» Problem description
Count the lines in the records that hold the string "currently". Only the number should be given.

*** Data supplied ***

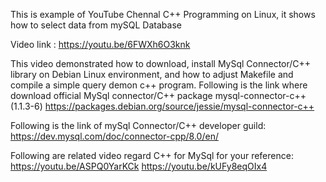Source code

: This is example of YouTube Chennal C++ Programming on Linux, it shows how to select data from mySQL Database

Video link : https://youtu.be/6FWXh6O3knk

This video demonstrated how to download, install MySql Connector/C++ library on Debian Linux environment, and how to adjust Makefile and compile a simple query demon c++ program.
Following is the link where download official MySql connector/C++ package
mysql-connector-c++ (1.1.3-6)
https://packages.debian.org/source/jessie/mysql-connector-c++

Following is the link of mySql Connector/C++ developer guild:
https://dev.mysql.com/doc/connector-cpp/8.0/en/

Following are related video regard C++ for MySql for your reference:
https://youtu.be/ASPQ0YarKCk
https://youtu.be/kUFy8eqOIx4
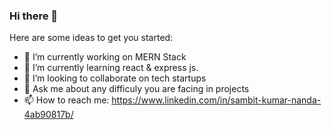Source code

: ### Hi there 👋
Here are some ideas to get you started:

- 🔭 I’m currently working on MERN Stack
- 🌱 I’m currently learning react & express js.
- 👯 I’m looking to collaborate on tech startups
- 💬 Ask me about any difficuly you are facing in projects
- 📫 How to reach me: https://www.linkedin.com/in/sambit-kumar-nanda-4ab90817b/
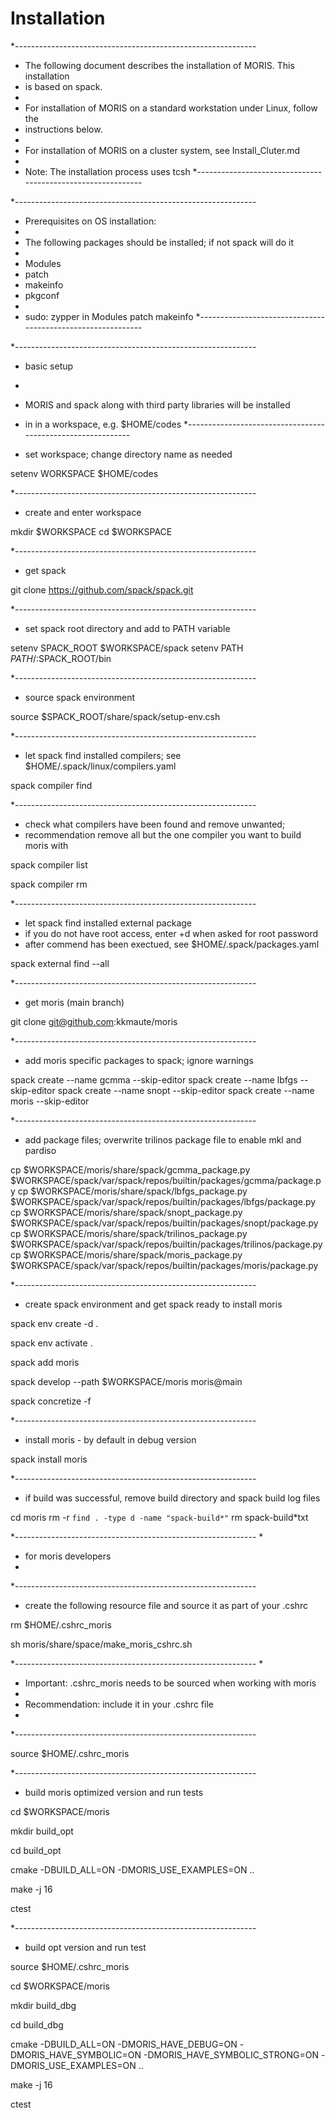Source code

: # Installation

*------------------------------------------------------------
* The following document describes the installation of MORIS. This installation
* is based on spack.
*
* For installation of MORIS on a standard workstation under Linux, follow the
* instructions below.
*
* For installation of MORIS on a cluster system, see Install_Cluter.md
*
* Note: The installation process uses tcsh
*------------------------------------------------------------

*------------------------------------------------------------
* Prerequisites on OS installation:
*
* The following packages should be installed; if not spack will do it
*
* Modules 
* patch 
* makeinfo
* pkgconf
*
* sudo: zypper in Modules patch makeinfo
*------------------------------------------------------------

*------------------------------------------------------------
* basic setup
*
* MORIS and spack along with third party libraries will be installed 
* in in a workspace, e.g. $HOME/codes
*------------------------------------------------------------

* set workspace; change directory name as needed

setenv WORKSPACE $HOME/codes

*------------------------------------------------------------

* create and enter workspace

mkdir $WORKSPACE
cd $WORKSPACE

*------------------------------------------------------------

* get spack

git clone https://github.com/spack/spack.git

*------------------------------------------------------------

* set spack root directory and add to PATH variable

setenv SPACK_ROOT $WORKSPACE/spack
setenv PATH $PATH/:$SPACK_ROOT/bin

*------------------------------------------------------------

* source spack environment

source $SPACK_ROOT/share/spack/setup-env.csh

*------------------------------------------------------------

* let spack find installed compilers; see $HOME/.spack/linux/compilers.yaml

spack compiler find

*------------------------------------------------------------

* check what compilers have been found and remove unwanted;
* recommendation remove all but the one compiler you want to build moris with

spack compiler list

spack compiler rm <unwanted compiler>

*------------------------------------------------------------

* let spack find installed external package
* if you do not have root access, enter <ctrl>+d when asked for root password
* after commend has been exectued, see $HOME/.spack/packages.yaml

spack external find --all

*------------------------------------------------------------

* get moris (main branch)

git clone git@github.com:kkmaute/moris 

*------------------------------------------------------------

* add moris specific packages to spack; ignore warnings

spack create --name gcmma --skip-editor
spack create --name lbfgs --skip-editor
spack create --name snopt --skip-editor
spack create --name moris --skip-editor

*------------------------------------------------------------

* add package files; overwrite trilinos package file to enable mkl and pardiso

cp $WORKSPACE/moris/share/spack/gcmma_package.py     $WORKSPACE/spack/var/spack/repos/builtin/packages/gcmma/package.py
cp $WORKSPACE/moris/share/spack/lbfgs_package.py     $WORKSPACE/spack/var/spack/repos/builtin/packages/lbfgs/package.py
cp $WORKSPACE/moris/share/spack/snopt_package.py     $WORKSPACE/spack/var/spack/repos/builtin/packages/snopt/package.py
cp $WORKSPACE/moris/share/spack/trilinos_package.py  $WORKSPACE/spack/var/spack/repos/builtin/packages/trilinos/package.py
cp $WORKSPACE/moris/share/spack/moris_package.py     $WORKSPACE/spack/var/spack/repos/builtin/packages/moris/package.py

*------------------------------------------------------------

* create spack environment and get spack ready to install moris

spack env create -d .

spack env activate .

spack add moris

spack develop --path $WORKSPACE/moris moris@main

spack concretize -f

*------------------------------------------------------------

* install moris - by default in debug version

spack install moris

*------------------------------------------------------------

* if build was successful, remove build directory and spack build log files

cd moris 
rm -r `find . -type d -name "spack-build*"`
rm spack-build*txt

*------------------------------------------------------------
*
* for moris developers
*
*------------------------------------------------------------

* create the following resource file and source it as part of your .cshrc

rm $HOME/.cshrc_moris

sh moris/share/space/make_moris_cshrc.sh
        
*------------------------------------------------------------
*
* Important: .cshrc_moris needs to be sourced when working with moris
*
* Recommendation: include it in your .cshrc file
*
*------------------------------------------------------------

source $HOME/.cshrc_moris

*------------------------------------------------------------

* build moris optimized version and run tests

cd $WORKSPACE/moris

mkdir build_opt

cd build_opt

cmake -DBUILD_ALL=ON -DMORIS_USE_EXAMPLES=ON ..

make -j 16

ctest
                                                                           
*------------------------------------------------------------

* build opt version and run test

source $HOME/.cshrc_moris

cd $WORKSPACE/moris

mkdir build_dbg

cd build_dbg

cmake -DBUILD_ALL=ON -DMORIS_HAVE_DEBUG=ON -DMORIS_HAVE_SYMBOLIC=ON -DMORIS_HAVE_SYMBOLIC_STRONG=ON -DMORIS_USE_EXAMPLES=ON ..

make -j 16

ctest

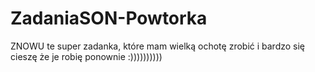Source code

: # ZadaniaSON-Powtorka
ZNOWU te super zadanka, które mam wielką ochotę zrobić i bardzo się cieszę że je robię ponownie :))))))))))
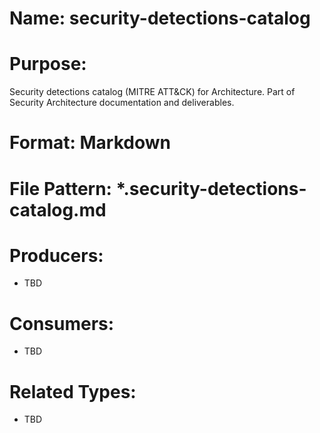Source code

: # Name: security-detections-catalog

# Purpose:
Security detections catalog (MITRE ATT&CK) for Architecture. Part of Security Architecture documentation and deliverables.

# Format: Markdown

# File Pattern: *.security-detections-catalog.md

# Producers:
- TBD

# Consumers:
- TBD

# Related Types:
- TBD
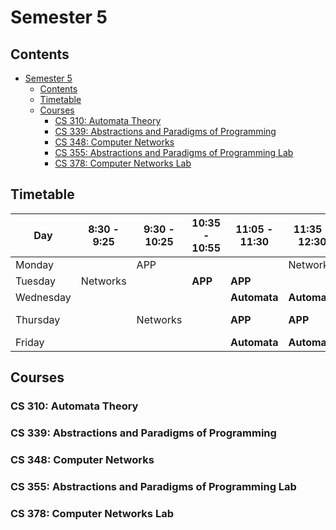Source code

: # Semester 5

## Contents
- [Semester 5](#semester-5)
  - [Contents](#contents)
  - [Timetable](#timetable)
  - [Courses](#courses)
    - [CS 310: Automata Theory](#cs-310-automata-theory)
    - [CS 339: Abstractions and Paradigms of Programming](#cs-339-abstractions-and-paradigms-of-programming)
    - [CS 348: Computer Networks](#cs-348-computer-networks)
    - [CS 355: Abstractions and Paradigms of Programming Lab](#cs-355-abstractions-and-paradigms-of-programming-lab)
    - [CS 378: Computer Networks Lab](#cs-378-computer-networks-lab)


## Timetable

| Day       | 8:30 - 9:25 | 9:30 - 10:25 | 10:35 - 10:55 | 11:05 - 11:30 | 11:35 - 12:30 | Lunch | 2:00 - 3:25   | 3:30 - 4:55   |
| --------- | ----------- | ------------ | ------------- | ------------- | ------------- | ----- | ------------- | ------------- |
| Monday    |             | APP          |               |               | Networks      |       |  **APP Lab**   | **APP Lab** |
| Tuesday   | Networks    |              | **APP**       |**APP**     |               |       |               |          |
| Wednesday |             |              |               | **Automata**  | **Automata**|             |              |               |
| Thursday  |             | Networks     |               | **APP**       | **APP**       |       | **Networks Lab**         | **Networks Lab**|
| Friday    |             |              |               | **Automata**  |**Automata** |             |              |               |



## Courses

### CS 310: Automata Theory

### CS 339: Abstractions and Paradigms of Programming

### CS 348: Computer Networks

### CS 355: Abstractions and Paradigms of Programming Lab

### CS 378: Computer Networks Lab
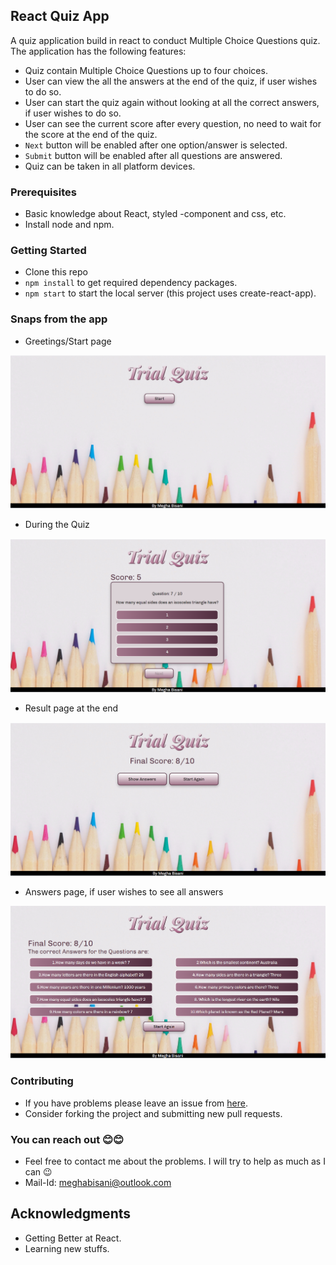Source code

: ## React Quiz App

A quiz application build in react to conduct Multiple Choice Questions quiz.<br />
The application has the following features:

- Quiz contain Multiple Choice Questions up to four choices.
- User can view the all the answers at the end of the quiz, if user wishes to do so.
- User can start the quiz again without looking at all the correct answers, if user wishes to do so.
- User can see the current score after every question, no need to wait for the score at the end of the quiz.
- `Next` button will be enabled after one option/answer is selected.
- `Submit` button will be enabled after all questions are answered.
- Quiz can be taken in all platform devices.

### Prerequisites
- Basic knowledge about React, styled -component and css, etc.
- Install node and npm.

### Getting Started

- Clone this repo
- `npm install` to get required dependency packages.<br />
- `npm start` to start the local server (this project uses create-react-app).

### Snaps from the app

- Greetings/Start page

![greeting](screenshots/start_page.PNG)

- During the Quiz

![quiz](screenshots/quiz_page.PNG)

- Result page at the end

![result](screenshots/result_page.PNG)

- Answers page, if user wishes to see all answers

![answer](screenshots/answers_page.PNG)



### Contributing

- If you have problems please leave an issue from [here](https://github.com/meghabisani/react_quiz_app/issues).<br />
- Consider forking the project and submitting new pull requests.

### You can reach out 😊😊

- Feel free to contact me about the problems. I will try to help as much as I can 😉<br />
- Mail-Id: meghabisani@outlook.com

## Acknowledgments

- Getting Better at React.<br />
- Learning new stuffs.
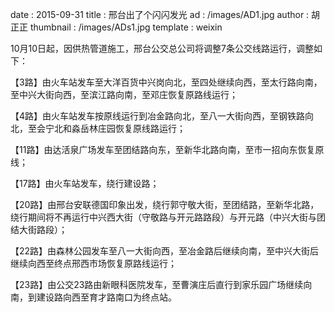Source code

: date : 2015-09-31
title : 邢台出了个闪闪发光
ad : /images/AD1.jpg
author :  胡正正
thumbnail : /images/ADs1.jpg
template : weixin

10月10日起，因供热管道施工，邢台公交总公司将调整7条公交线路运行，调整如下：

【3路】由火车站发车至大洋百货中兴岗向北，至四处继续向西，至太行路向南，至中兴大街向西，至滨江路向南，至邓庄恢复原路线运行；

【4路】由火车站发车按原线运行到冶金路向北，至八一大街向西，至钢铁路向北，至会宁北和淼岳林庄园恢复原线路运行；

【11路】由达活泉广场发车至团结路向东，至新华北路向南，至市一招向东恢复原线；

【17路】由火车站发车，绕行建设路；

【20路】由邢台安联德国印象出发，绕行郭守敬大街，至团结路，至新华北路，绕行期间将不再运行中兴西大街（守敬路与开元路路段）与开元路（中兴大街与团结大街路段）；

【22路】由森林公园发车至八一大街向西，至冶金路后继续向南，至中兴大街后继续向西至终点邢西市场恢复原路线运行；

【23路】由公交23路由新眼科医院发车，至曹演庄后直行到家乐园广场继续向南，到建设路向西至育才路南口为终点站。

*** End of Data supplied ***

» Written answer
2